(Exercise data):
===

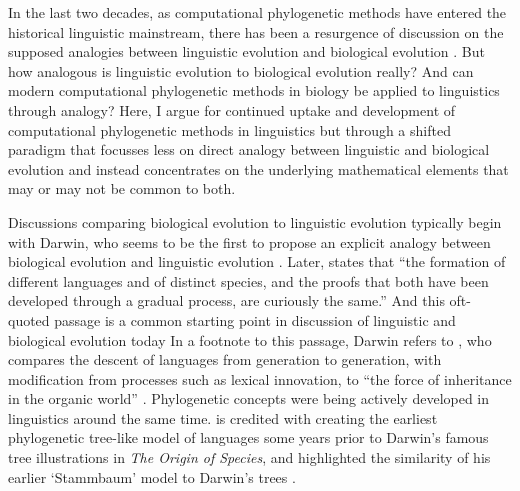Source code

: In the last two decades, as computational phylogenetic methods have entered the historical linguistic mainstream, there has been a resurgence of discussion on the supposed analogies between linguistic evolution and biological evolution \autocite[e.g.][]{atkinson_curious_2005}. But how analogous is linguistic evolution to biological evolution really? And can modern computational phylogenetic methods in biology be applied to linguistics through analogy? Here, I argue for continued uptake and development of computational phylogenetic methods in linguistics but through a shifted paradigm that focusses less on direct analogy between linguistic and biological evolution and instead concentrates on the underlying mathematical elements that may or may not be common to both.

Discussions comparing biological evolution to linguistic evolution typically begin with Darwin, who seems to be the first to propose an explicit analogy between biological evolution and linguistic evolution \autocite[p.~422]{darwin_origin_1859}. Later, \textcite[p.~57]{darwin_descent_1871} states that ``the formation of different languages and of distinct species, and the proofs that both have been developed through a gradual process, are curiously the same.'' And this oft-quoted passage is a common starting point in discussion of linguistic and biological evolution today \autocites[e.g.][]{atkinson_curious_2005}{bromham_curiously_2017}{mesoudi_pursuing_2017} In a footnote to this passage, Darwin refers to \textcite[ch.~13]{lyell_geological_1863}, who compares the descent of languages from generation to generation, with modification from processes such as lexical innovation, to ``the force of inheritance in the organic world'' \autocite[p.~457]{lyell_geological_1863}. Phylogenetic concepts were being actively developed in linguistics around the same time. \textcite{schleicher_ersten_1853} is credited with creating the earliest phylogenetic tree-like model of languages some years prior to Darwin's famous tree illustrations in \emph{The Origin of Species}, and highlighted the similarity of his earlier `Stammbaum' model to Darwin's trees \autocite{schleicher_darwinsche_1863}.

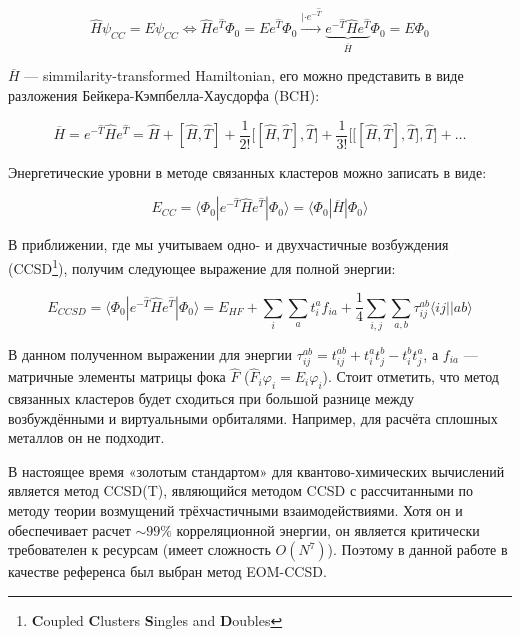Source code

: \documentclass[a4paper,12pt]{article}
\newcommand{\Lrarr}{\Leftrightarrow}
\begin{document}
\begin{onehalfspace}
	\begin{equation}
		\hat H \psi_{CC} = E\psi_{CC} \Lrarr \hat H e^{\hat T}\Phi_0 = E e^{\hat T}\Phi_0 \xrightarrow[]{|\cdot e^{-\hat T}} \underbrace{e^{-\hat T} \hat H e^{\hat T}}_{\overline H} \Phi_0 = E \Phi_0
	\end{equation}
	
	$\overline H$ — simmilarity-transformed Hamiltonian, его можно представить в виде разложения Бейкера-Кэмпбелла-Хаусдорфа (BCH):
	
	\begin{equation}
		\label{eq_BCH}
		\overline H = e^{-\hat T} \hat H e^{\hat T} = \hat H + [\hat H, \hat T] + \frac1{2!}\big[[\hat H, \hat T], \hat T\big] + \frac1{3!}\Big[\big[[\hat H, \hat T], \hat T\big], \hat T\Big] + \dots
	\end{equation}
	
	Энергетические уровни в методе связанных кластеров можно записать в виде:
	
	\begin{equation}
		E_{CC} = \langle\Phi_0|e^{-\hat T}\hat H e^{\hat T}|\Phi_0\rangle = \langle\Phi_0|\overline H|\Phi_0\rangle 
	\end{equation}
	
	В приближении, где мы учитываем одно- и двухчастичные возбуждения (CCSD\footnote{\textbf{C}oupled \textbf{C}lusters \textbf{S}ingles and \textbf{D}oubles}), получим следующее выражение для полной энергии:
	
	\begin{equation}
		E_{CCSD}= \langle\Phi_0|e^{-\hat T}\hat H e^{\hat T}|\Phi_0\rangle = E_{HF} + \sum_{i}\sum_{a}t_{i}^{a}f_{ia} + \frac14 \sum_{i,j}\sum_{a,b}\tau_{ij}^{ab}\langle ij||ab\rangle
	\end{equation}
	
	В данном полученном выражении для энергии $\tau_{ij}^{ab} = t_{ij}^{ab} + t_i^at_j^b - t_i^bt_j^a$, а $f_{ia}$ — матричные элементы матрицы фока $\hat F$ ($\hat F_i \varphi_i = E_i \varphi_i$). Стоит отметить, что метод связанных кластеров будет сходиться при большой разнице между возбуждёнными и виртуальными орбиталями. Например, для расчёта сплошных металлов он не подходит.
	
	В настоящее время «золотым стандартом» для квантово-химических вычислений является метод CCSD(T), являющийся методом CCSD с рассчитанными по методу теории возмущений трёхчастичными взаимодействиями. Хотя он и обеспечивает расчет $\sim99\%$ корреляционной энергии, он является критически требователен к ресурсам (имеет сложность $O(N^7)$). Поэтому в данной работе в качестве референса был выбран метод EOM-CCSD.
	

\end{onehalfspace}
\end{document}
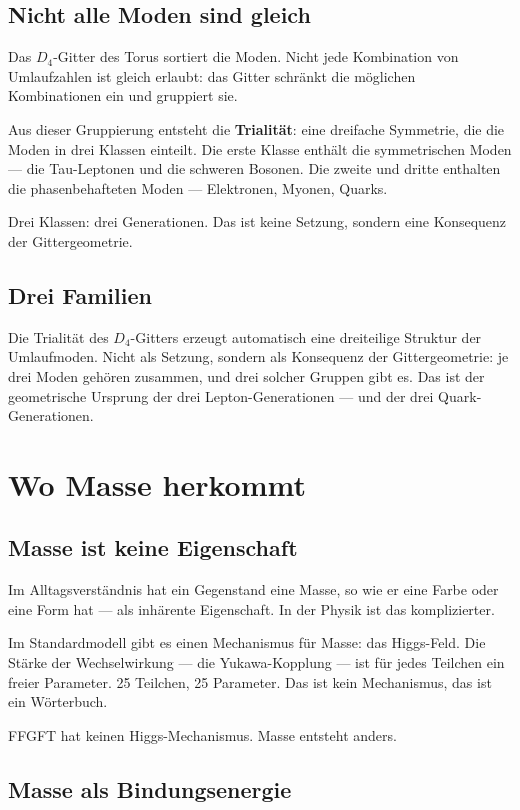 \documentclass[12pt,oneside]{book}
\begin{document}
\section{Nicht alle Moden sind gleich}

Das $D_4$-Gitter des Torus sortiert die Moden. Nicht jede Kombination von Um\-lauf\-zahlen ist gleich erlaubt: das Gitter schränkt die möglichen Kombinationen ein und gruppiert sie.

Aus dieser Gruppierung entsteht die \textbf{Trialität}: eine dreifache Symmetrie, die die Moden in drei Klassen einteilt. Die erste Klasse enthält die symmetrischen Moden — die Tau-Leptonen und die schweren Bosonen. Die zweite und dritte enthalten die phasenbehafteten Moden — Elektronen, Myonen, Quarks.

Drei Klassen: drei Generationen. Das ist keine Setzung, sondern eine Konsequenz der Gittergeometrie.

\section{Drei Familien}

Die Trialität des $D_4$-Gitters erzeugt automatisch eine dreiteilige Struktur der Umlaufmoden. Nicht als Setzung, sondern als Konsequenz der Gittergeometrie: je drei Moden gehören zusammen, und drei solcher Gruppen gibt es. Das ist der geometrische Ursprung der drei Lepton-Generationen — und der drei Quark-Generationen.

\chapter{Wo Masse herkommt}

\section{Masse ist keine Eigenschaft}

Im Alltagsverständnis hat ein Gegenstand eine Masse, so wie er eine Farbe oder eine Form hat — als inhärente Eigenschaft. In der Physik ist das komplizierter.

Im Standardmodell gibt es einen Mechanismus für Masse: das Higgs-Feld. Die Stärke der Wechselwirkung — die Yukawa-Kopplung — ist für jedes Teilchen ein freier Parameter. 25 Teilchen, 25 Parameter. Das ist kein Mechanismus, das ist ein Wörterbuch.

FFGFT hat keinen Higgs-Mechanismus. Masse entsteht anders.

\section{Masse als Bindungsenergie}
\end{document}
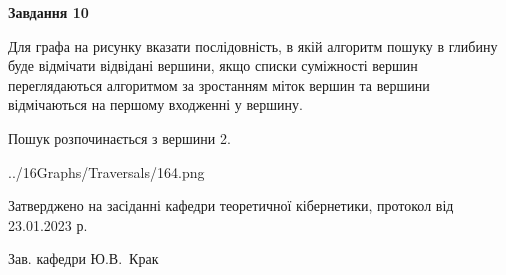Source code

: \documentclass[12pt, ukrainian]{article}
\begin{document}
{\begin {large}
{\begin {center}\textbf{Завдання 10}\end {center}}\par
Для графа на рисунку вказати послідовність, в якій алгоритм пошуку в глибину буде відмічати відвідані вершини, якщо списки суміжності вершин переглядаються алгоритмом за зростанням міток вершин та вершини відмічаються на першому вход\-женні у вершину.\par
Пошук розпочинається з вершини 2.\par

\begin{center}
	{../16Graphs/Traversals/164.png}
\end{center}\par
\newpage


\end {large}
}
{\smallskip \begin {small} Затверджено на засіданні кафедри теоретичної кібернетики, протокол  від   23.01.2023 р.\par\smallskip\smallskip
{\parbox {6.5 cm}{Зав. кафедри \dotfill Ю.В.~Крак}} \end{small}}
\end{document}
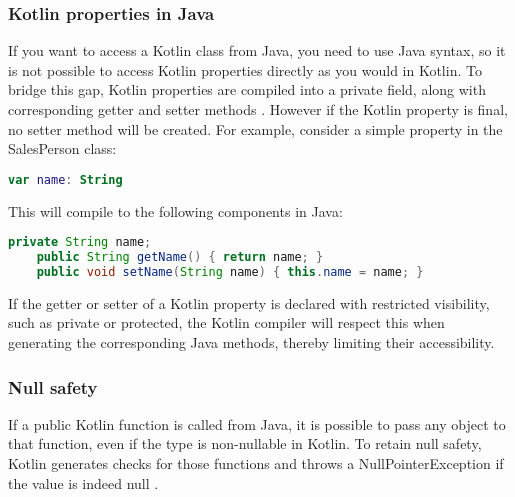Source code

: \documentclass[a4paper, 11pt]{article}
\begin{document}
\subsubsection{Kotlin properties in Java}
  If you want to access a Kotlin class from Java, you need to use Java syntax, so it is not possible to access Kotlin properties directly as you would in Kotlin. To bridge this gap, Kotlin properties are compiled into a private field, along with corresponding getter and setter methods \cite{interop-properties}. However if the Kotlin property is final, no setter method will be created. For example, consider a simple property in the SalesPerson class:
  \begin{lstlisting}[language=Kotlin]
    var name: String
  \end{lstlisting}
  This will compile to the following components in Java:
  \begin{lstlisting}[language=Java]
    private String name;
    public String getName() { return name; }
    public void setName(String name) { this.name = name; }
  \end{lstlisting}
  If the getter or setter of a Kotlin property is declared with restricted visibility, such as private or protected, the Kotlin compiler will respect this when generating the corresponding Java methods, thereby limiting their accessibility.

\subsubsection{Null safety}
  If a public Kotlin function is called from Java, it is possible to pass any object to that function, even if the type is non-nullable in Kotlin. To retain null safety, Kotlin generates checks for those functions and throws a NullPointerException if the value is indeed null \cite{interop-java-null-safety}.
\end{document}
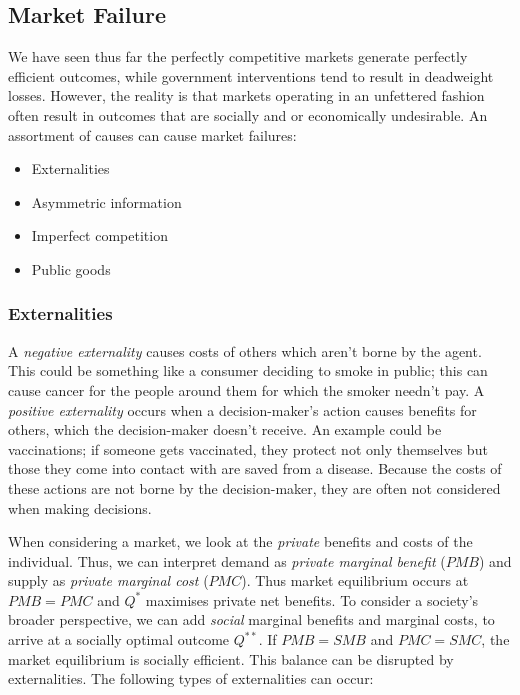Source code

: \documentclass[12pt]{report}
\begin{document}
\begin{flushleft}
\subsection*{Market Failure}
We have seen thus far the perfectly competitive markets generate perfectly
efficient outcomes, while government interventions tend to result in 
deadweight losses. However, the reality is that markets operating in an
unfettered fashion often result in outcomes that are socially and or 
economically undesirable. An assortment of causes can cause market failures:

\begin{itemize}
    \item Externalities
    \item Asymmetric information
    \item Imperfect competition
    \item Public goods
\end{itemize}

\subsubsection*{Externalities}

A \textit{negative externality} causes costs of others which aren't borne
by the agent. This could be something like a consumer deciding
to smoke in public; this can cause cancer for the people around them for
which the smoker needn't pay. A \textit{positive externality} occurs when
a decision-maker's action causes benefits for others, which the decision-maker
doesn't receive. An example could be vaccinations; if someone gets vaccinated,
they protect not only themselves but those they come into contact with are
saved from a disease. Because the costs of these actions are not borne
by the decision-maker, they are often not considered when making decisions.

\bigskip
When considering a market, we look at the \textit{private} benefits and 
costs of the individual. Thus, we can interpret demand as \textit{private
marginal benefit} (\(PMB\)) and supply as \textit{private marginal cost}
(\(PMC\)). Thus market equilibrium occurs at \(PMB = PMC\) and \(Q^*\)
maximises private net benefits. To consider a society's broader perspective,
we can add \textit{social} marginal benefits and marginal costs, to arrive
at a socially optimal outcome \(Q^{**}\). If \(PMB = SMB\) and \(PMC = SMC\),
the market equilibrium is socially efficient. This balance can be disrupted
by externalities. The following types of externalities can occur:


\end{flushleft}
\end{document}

===

Report every line from the material above that mentions the word "getter".

(Exercise result):
  If you want to access a Kotlin class from Java, you need to use Java syntax, so it is not possible to access Kotlin properties directly as you would in Kotlin. To bridge this gap, Kotlin properties are compiled into a private field, along with corresponding getter and setter methods \cite{interop-properties}. However if the Kotlin property is final, no setter method will be created. For example, consider a simple property in the SalesPerson class:
  If the getter or setter of a Kotlin property is declared with restricted visibility, such as private or protected, the Kotlin compiler will respect this when generating the corresponding Java methods, thereby limiting their accessibility.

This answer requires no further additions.